Aujourd’hui, pour la première fois sur la version internationale de Ctrip, j’ai acheté un billet d’avion directement avec USDT :
L’interface de paiement affiche automatiquement l’option Stablecoin → Génération de l’adresse de réception → Retirer des fonds de la bourse ou payer en USDT / USDC sur la blockchain → Confirmation en environ 1 seconde, ou scanner directement le code QR pour payer. La sensation est presque identique à celle d’une carte de crédit, mais le règlement se fait sur la blockchain.
Je suis vraiment content ! Après avoir clamé pendant des années que « le paiement du futur » n’était pas un simple scénario expérimental, mais une réalité concrète pour acheter un billet d’avion ou réserver un hôtel, cette combinaison de « stablecoins + couche de règlement sur la blockchain + interface conforme » est enfin utilisée.
Alors, je me suis mis à réfléchir : si l’on considère qu’Ethereum / SOLANA représentent la tendance future du paiement sur la blockchain, leur plafond ne serait-il pas d’environ ≈ Visa / Mastercard ?
En comparant grossièrement la capitalisation de Visa, le prix correspondant de $ETH serait d’environ 9 500 $. Mais le problème est que : la valeur du paiement sur la blockchain ne correspond pas à la valeur que la blockchain elle-même peut capturer.
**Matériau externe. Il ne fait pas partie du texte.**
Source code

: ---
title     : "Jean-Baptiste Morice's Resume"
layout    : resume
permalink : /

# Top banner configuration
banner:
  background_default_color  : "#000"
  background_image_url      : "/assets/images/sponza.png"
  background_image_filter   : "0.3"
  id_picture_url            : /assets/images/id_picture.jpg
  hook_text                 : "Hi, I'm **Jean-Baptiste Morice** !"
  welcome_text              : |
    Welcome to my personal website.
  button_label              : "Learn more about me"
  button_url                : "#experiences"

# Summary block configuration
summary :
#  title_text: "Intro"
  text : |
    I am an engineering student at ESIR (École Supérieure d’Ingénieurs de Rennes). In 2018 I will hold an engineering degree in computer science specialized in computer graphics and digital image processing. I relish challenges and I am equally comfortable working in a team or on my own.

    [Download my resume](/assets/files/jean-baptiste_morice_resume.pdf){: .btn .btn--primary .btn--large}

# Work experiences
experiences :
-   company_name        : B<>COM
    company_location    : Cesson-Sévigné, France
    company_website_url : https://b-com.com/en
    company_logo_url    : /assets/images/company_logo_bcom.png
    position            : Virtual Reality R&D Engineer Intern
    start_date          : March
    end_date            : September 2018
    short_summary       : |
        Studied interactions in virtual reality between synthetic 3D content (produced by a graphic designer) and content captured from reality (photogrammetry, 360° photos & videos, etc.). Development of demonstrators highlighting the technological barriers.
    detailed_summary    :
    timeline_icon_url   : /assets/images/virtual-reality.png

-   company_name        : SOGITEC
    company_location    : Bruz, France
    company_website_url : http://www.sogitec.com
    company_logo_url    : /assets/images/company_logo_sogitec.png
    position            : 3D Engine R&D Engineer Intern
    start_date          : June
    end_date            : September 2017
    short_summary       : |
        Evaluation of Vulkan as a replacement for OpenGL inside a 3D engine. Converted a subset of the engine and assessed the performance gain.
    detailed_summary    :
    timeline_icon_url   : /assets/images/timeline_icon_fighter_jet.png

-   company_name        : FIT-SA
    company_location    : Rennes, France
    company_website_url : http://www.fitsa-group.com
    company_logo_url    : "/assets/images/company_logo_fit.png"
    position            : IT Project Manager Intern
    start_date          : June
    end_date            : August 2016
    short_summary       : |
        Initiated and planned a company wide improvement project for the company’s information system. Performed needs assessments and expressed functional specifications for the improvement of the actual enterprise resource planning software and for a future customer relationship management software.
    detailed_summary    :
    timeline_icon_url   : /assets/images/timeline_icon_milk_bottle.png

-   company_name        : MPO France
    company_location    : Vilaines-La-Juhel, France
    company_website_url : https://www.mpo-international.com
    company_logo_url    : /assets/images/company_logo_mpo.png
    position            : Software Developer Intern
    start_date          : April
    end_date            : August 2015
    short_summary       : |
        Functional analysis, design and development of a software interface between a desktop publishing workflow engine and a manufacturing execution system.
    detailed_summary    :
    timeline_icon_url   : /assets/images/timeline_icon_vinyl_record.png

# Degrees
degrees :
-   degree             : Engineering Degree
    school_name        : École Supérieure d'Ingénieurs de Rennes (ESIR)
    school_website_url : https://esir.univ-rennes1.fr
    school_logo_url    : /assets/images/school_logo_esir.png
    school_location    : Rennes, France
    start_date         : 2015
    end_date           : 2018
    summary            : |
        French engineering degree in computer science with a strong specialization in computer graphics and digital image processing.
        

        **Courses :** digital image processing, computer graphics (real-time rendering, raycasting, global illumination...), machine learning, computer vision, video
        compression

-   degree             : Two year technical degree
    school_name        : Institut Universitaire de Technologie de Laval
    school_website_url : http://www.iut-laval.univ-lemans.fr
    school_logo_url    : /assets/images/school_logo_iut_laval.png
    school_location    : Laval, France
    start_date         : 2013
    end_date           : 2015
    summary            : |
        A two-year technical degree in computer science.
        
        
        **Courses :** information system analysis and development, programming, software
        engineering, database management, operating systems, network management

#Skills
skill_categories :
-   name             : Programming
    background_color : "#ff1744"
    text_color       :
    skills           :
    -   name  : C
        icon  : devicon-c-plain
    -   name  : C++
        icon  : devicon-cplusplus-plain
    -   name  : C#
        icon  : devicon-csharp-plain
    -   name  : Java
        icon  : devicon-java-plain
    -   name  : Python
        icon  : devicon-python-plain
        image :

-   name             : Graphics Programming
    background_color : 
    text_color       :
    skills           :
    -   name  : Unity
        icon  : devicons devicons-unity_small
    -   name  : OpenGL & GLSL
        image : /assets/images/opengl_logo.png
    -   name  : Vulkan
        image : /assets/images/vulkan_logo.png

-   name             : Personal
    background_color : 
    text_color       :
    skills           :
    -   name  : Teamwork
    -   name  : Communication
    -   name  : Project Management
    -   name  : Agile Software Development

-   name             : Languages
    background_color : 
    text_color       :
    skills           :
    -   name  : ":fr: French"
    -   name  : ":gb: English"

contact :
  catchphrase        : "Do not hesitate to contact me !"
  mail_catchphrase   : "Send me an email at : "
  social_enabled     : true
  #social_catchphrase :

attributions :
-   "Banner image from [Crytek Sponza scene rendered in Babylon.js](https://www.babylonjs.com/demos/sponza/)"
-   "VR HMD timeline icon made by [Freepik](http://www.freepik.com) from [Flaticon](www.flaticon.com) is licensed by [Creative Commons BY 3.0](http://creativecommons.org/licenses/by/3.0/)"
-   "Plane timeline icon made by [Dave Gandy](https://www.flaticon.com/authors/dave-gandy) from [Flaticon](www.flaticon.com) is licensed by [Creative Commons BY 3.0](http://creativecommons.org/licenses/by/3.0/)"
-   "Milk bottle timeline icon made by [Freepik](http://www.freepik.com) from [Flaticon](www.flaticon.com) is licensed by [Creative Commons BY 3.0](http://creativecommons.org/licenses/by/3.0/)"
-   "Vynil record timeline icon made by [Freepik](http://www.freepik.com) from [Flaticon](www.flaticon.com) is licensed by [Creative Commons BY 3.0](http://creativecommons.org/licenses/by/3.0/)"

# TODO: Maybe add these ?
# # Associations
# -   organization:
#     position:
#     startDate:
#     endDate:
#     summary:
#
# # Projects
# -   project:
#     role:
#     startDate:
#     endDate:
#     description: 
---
Dans le paiement en stablecoins, la blockchain ne perçoit souvent que des « frais de règlement ». Et lorsque Ethereum, L2, et d’autres chaînes à haute performance réduisent leurs frais de règlement de plus en plus, une question concrète apparaît : Si le but du produit sur la blockchain est de rendre le règlement aussi bon marché que possible, comment peut-il finalement capturer de la valeur ?
Se limiter aux frais ne suffit peut-être pas. Surtout lorsque le coût de règlement devient presque négligeable, la voie pour « s’enrichir en percevant des frais de passage » devient de plus en plus mince.
Ce qui différencie réellement une chaîne d’une autre, au final, pourrait n’être que la question la plus fondamentale : En qui avez-vous confiance ? Où placez-vous votre plus gros argent, vos contrats les plus longs, vos actifs les plus lourds ?
Je pense donc que la vraie question n’est pas « ETH, SOL peuvent-ils rivaliser avec Visa », mais combien de valeur dans le monde entier, dans les dix prochaines années, seront prêts à confier leur règlement final et la conservation de leurs actifs à la blockchain ?
Aujourd’hui, avec cette petite expérience d’acheter un billet avec U, je suis encore plus convaincu que le point de bascuet de la cryptopaiement n’est pas une grande narration, mais le moment où vous commencez inconsciemment à « vivre avec » cette technologie.
PAY est effectivement la voie vers la généralisation de la blockchain.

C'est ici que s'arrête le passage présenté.